The hearing will decide whether or not Ryan Kester, a true-crime blogger and college student, can see things like original crime scene photos taken from Routier's home, bank records and other information admitted by investigators.
Kester is from Rockwall, wants to be an attorney, and has been highly interested in the Routier case since he was 12.
"This case particularly captured my attention because it was so local," Kester said. "This happened, you know, five minutes away from my house."
In 1996, investigators said that Routier killed her two sons Devon, 6, and Damon, 5, with a knife before cutting herself along the neck to blame the attack on an unknown intruder.
Devon's birthday was days after the murder. He and Damon both were buried in the same casket by their family.
Their father, Darin Routier, said they would walk through heaven together.
Both Darlie and Darin fully cooperated with police, and at first, authorities were looking for the intruder who was only described as a white male wearing black clothes.
A screen door in the garage was even found cut, suggesting that an intruder may have entered from there.
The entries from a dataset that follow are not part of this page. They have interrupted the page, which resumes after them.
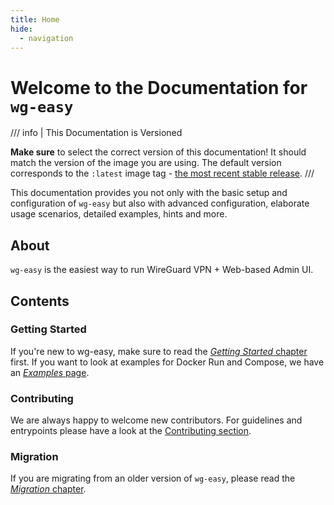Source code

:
 ```yaml
---
title: Home
hide:
  - navigation
---
```


# Welcome to the Documentation for `wg-easy`

/// info | This Documentation is Versioned

**Make sure** to select the correct version of this documentation! It should match the version of the image you are using. The default version corresponds to the `:latest` image tag - [the most recent stable release][docs-tagging].
///

This documentation provides you not only with the basic setup and configuration of `wg-easy` but also with advanced configuration, elaborate usage scenarios, detailed examples, hints and more.

[docs-tagging]: ./getting-started.md#tagging-convention

## About

`wg-easy` is the easiest way to run WireGuard VPN + Web-based Admin UI.

## Contents

### Getting Started

If you're new to wg-easy, make sure to read the [_Getting Started_ chapter][docs-getting-started] first. If you want to look at examples for Docker Run and Compose, we have an [_Examples_ page][docs-examples].

[docs-getting-started]: ./getting-started.md
[docs-examples]: ./examples/tutorials/basic-installation.md

### Contributing

We are always happy to welcome new contributors. For guidelines and entrypoints please have a look at the [Contributing section][docs-contributing].

[docs-contributing]: ./contributing/issues-and-pull-requests.md

### Migration

If you are migrating from an older version of `wg-easy`, please read the [_Migration_ chapter][docs-migration].

[docs-migration]: ./advanced/migrate/from-14-to-15.md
But police eventually turned their eyes toward Darlie, who was charged with two counts of capital murder. She was eventually convicted on just one count.
Prosecutors argued at trial that Routier's wounds were self-inflicted and that the crime scene inside her home had been staged.
An expert even testified that cast-off blood on the back of Routier's clothes showed that she raised a knife over her head as she removed it from each boy to continue stabbing them.
Even though Routier's attorneys argued that there was no motive for the killing of the children, the now 50-year-old was sentenced to death by lethal injection in February of 1997.
To this day, Routier maintains her innocence and is currently awaiting the re-testing of forensic evidence in the case to help overturn her conviction.
An execution date for her has not been set.
'I want to see what the jury saw'
Enter 16-year-old Ryan Kester, nearly 23 years later.
He's already graduated from high school, has taken classes at the University of Tulsa and plans to attend the University of Texas in the fall with hopes of getting into law school.
Kester is not your average 16-year-old. Instead of playing Fortnite in his free time, he obsesses over murder cases. He even runs a Facebook page called "True Crime Club" where 2,000-plus members discuss cases.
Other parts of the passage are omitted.